(Data extracted from a collection)
= = = =

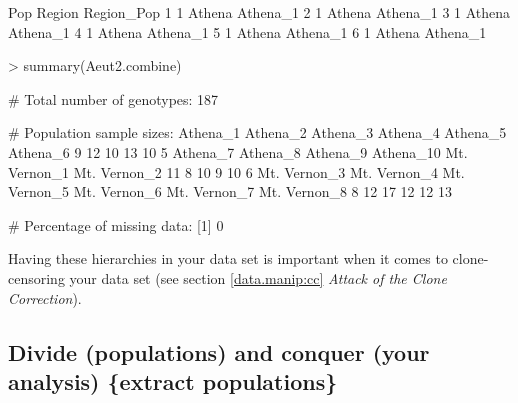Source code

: \documentclass[letterpaper]{article}
\begin{document}
\begin{Schunk}
\begin{Soutput}
  Pop Region Region_Pop
1   1 Athena   Athena_1
2   1 Athena   Athena_1
3   1 Athena   Athena_1
4   1 Athena   Athena_1
5   1 Athena   Athena_1
6   1 Athena   Athena_1
\end{Soutput}
\begin{Sinput}
> summary(Aeut2.combine)
\end{Sinput}
\begin{Soutput}
 # Total number of genotypes:  187 

 # Population sample sizes:  
    Athena_1     Athena_2     Athena_3     Athena_4     Athena_5     Athena_6 
           9           12           10           13           10            5 
    Athena_7     Athena_8     Athena_9    Athena_10 Mt. Vernon_1 Mt. Vernon_2 
          11            8           10            9           10            6 
Mt. Vernon_3 Mt. Vernon_4 Mt. Vernon_5 Mt. Vernon_6 Mt. Vernon_7 Mt. Vernon_8 
           8           12           17           12           12           13 

 # Percentage of missing data:  
[1] 0
\end{Soutput}
\end{Schunk}
% 
Having these hierarchies in your data set is important when it comes to clone-censoring your data set (see section \ref{data.manip:cc} \textit{Attack of the Clone Correction}).
\subsection{Divide (populations) and conquer (your analysis) \{extract populations\}}\label{data.manip:divide}
\end{document}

= = = =

Hand back the data exactly as it appears, with all pictures cut.

Exercise solution:
Source code

: \documentclass[letterpaper]{article}
\begin{document}
\begin{Schunk}
\begin{Soutput}
  Pop Region Region_Pop
1   1 Athena   Athena_1
2   1 Athena   Athena_1
3   1 Athena   Athena_1
4   1 Athena   Athena_1
5   1 Athena   Athena_1
6   1 Athena   Athena_1
\end{Soutput}
\begin{Sinput}
> summary(Aeut2.combine)
\end{Sinput}
\begin{Soutput}
 # Total number of genotypes:  187 

 # Population sample sizes:  
    Athena_1     Athena_2     Athena_3     Athena_4     Athena_5     Athena_6 
           9           12           10           13           10            5 
    Athena_7     Athena_8     Athena_9    Athena_10 Mt. Vernon_1 Mt. Vernon_2 
          11            8           10            9           10            6 
Mt. Vernon_3 Mt. Vernon_4 Mt. Vernon_5 Mt. Vernon_6 Mt. Vernon_7 Mt. Vernon_8 
           8           12           17           12           12           13 

 # Percentage of missing data:  
[1] 0
\end{Soutput}
\end{Schunk}
% 
Having these hierarchies in your data set is important when it comes to clone-censoring your data set (see section \ref{data.manip:cc} \textit{Attack of the Clone Correction}).
\subsection{Divide (populations) and conquer (your analysis) \{extract populations\}}\label{data.manip:divide}
\end{document}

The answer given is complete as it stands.